Credit: Peter Bruce

Credit: Peter Bruce

Using something of the same concept behind zinc-air batteries, a group of scientists in the UK have attained a proof-of-concept version of a lithium-air battery that they say could significantly increase a batteries energy capacity or decrease its bulkiness

A story in New Scientist quotes St. Andrews University researcher Peter Bruce as saying, “The major barrier to increasing the energy density of these batteries is the positive electrode,” he says. “Everyone wants to find a way to push up the amount of lithium stored there, which would raise the capacity.”
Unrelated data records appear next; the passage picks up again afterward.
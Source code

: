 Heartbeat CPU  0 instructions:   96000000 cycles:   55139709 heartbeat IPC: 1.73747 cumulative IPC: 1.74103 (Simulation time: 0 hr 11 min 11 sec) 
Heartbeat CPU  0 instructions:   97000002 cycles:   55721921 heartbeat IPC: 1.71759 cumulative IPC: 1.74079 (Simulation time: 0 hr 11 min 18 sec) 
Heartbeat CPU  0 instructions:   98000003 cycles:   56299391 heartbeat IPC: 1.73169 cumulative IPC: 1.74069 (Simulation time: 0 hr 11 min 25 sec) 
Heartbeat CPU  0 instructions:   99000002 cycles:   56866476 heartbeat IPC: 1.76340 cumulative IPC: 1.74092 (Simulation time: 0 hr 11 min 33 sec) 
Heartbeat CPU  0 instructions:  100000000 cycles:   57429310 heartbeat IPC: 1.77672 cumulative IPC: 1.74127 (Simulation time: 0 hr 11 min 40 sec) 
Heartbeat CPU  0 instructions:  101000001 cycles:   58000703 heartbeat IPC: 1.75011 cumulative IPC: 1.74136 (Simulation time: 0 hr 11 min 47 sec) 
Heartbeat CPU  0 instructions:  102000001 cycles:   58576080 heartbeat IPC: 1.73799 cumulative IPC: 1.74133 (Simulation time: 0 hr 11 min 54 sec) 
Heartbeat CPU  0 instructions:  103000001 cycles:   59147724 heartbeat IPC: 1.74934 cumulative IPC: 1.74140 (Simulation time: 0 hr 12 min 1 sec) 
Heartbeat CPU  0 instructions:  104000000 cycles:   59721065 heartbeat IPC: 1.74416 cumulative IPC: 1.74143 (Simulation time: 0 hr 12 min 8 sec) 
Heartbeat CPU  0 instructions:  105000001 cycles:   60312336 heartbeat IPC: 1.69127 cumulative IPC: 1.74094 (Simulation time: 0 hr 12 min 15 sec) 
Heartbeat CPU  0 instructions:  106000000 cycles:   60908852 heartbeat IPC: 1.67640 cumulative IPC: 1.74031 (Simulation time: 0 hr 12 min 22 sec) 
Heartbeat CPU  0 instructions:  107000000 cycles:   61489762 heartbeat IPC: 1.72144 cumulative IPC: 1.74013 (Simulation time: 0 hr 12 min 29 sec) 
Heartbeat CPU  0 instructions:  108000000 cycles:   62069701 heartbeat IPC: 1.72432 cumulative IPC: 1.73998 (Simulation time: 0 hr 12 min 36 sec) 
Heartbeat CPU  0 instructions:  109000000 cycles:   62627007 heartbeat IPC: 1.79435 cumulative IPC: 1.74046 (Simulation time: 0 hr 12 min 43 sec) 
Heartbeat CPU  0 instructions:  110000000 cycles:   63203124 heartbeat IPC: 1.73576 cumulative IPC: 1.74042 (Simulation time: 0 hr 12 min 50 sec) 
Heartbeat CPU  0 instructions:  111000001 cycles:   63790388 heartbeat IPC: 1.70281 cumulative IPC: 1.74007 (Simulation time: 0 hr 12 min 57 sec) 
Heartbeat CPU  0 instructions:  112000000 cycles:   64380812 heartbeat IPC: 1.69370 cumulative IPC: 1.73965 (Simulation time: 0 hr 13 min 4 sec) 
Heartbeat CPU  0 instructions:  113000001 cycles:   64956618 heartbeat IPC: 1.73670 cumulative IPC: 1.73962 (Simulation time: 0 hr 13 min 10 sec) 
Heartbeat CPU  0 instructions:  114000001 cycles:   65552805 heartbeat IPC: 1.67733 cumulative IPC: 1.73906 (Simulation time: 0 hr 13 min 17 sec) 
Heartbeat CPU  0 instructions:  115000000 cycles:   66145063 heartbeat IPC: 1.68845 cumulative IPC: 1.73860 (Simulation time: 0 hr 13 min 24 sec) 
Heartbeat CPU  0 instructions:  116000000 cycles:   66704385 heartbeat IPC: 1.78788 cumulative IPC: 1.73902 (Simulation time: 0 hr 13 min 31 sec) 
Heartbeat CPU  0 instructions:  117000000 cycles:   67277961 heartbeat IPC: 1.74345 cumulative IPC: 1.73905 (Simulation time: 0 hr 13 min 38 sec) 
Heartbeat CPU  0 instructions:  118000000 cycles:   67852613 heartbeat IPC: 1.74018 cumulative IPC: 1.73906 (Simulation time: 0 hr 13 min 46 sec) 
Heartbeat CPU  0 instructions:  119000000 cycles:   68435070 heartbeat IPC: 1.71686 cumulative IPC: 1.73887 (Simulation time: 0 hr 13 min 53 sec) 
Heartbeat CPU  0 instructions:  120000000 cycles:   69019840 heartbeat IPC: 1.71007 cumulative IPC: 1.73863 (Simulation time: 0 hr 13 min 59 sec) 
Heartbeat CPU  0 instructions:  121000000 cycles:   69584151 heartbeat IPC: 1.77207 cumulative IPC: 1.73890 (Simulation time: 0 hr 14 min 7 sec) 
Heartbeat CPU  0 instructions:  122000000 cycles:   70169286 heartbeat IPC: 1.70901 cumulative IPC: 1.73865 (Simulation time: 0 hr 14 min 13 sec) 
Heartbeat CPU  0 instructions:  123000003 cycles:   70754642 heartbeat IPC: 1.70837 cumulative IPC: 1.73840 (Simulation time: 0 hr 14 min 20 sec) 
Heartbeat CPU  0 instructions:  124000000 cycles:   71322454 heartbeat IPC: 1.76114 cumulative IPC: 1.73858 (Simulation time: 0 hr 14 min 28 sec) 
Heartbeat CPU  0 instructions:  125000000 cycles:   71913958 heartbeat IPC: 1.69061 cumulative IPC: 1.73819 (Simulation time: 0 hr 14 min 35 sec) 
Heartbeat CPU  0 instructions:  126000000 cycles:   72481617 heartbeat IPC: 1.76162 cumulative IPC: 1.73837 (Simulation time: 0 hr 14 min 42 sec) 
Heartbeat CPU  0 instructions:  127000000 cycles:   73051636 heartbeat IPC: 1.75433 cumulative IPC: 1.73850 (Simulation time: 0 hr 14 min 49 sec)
Bruce’s lithium-air battery has a positive electrode composed of porous (and therefore low weight) carbon and a lithium salt electrolyte solution. The electrolyte can easily soak into the porous carbon electrode. As the battery discharges, a membrane allows oxygen into the battery. The lithium reacts with the oxygen to form lithium oxide in the openings in the electrode. Under recharging conditions, the lithium oxide reverts to lithium ions and oxygen.

“By using oxygen from the environment instead you save weight and volume because you don’t have to carry the reagents around inside the battery – you just need the carbon scaffold,” Bruce told New Scientist.

Bruce says a prototype (400 milliamp hours per gram)  has already beaten the capacity-to-weight ratios of small conventional lithium batteries by a factor of eight, and says a 10-fold improvement is still attainable.